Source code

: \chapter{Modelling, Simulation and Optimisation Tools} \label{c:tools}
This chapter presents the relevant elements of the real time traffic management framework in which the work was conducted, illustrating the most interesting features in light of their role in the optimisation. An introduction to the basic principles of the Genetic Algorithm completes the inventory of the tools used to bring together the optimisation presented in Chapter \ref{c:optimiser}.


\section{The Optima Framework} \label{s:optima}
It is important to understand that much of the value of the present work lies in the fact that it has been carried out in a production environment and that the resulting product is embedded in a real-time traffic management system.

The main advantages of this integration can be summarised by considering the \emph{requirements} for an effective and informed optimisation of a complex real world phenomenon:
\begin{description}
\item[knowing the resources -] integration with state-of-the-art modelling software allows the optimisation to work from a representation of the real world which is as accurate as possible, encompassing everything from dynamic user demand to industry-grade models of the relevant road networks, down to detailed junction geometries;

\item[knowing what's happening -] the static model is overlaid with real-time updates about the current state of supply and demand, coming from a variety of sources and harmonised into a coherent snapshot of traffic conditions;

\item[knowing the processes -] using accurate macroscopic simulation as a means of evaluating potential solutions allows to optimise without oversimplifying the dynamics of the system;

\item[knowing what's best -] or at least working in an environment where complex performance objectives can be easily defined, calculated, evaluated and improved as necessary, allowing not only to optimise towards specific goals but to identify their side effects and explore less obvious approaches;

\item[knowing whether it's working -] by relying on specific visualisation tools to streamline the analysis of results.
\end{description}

▬▬▬▬▬▬▬▬▬▬

> About this task: What lines of the preceding data include the string "environment"? Pull them out.

> Exercise answer:
It is important to understand that much of the value of the present work lies in the fact that it has been carried out in a production environment and that the resulting product is embedded in a real-time traffic management system.
\item[knowing what's best -] or at least working in an environment where complex performance objectives can be easily defined, calculated, evaluated and improved as necessary, allowing not only to optimise towards specific goals but to identify their side effects and explore less obvious approaches;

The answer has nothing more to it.